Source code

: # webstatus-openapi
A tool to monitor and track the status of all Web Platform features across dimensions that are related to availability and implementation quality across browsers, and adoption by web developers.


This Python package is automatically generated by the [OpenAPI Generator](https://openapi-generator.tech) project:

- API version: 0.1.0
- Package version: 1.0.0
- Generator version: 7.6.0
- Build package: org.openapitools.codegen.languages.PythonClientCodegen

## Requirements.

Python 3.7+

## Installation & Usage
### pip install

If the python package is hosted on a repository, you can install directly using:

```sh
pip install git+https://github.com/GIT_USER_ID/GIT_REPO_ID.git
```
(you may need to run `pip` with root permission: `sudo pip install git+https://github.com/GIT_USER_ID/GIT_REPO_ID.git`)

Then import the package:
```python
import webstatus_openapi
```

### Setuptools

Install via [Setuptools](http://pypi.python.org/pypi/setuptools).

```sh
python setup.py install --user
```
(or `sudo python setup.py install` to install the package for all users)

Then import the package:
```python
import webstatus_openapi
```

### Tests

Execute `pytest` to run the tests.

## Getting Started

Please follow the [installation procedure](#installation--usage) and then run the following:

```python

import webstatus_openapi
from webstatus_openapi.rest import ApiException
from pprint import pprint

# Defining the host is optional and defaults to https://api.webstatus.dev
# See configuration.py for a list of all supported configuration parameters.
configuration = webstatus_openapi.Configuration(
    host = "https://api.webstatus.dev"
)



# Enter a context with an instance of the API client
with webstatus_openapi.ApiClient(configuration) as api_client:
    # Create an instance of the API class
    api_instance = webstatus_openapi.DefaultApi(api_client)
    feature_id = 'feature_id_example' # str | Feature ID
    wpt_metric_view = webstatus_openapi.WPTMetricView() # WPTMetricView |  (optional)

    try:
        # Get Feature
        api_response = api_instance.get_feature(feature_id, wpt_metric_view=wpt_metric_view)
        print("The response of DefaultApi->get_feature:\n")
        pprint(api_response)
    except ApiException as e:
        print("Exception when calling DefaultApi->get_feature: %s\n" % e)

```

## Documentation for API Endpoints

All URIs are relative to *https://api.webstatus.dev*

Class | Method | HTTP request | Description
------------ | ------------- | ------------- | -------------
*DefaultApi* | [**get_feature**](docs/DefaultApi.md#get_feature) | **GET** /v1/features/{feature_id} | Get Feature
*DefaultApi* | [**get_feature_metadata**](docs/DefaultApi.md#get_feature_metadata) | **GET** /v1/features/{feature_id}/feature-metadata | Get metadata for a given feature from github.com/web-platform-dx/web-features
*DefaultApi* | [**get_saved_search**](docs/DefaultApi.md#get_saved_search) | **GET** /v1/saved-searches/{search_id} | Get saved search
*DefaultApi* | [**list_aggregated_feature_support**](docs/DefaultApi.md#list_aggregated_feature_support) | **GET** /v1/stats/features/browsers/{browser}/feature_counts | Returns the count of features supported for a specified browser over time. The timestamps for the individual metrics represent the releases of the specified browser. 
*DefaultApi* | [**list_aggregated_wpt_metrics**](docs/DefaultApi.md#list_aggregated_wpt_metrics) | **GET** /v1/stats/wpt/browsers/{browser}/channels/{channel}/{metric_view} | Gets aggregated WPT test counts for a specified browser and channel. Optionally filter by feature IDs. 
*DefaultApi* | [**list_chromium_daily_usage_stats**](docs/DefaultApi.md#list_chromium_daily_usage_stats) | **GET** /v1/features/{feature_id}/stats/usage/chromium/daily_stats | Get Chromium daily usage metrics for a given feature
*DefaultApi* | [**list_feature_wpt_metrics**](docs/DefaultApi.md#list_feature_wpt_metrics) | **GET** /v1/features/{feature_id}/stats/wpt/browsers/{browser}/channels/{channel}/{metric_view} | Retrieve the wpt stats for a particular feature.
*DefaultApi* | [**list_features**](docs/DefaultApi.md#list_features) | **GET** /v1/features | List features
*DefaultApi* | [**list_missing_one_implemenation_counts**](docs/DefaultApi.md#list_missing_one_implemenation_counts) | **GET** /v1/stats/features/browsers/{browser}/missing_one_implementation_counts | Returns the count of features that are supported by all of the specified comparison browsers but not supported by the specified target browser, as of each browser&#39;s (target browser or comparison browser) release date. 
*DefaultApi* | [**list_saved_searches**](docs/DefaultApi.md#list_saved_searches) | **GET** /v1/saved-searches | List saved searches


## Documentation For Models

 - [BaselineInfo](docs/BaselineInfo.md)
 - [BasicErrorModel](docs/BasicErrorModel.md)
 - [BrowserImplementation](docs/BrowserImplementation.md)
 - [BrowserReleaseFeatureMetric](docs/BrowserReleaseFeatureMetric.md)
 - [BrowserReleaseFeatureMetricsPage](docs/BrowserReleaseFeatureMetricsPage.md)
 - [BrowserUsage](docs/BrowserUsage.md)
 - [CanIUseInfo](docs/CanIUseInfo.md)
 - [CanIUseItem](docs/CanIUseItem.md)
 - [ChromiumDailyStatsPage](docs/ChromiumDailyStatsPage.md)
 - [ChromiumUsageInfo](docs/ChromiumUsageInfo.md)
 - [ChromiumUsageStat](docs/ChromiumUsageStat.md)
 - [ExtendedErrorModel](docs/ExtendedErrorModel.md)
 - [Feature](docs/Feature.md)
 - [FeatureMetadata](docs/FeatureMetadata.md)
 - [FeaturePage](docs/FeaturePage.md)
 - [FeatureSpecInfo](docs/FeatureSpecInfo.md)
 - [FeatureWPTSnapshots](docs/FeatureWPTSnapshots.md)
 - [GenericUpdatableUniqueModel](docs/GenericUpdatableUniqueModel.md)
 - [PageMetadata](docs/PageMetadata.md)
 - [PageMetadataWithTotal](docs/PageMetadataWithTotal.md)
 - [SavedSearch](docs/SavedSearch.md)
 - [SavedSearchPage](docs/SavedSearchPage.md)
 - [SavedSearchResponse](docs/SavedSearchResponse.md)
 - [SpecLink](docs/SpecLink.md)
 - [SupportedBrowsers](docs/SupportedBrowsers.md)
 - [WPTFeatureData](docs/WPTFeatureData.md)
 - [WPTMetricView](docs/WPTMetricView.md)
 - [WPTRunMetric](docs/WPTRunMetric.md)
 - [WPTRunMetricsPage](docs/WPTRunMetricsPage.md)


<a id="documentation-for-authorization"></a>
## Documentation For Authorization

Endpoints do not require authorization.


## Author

....

▶ _Exercise prompt_
For the records above, state how many lines contain "searches", and nothing more.

▶ _Expected output_
2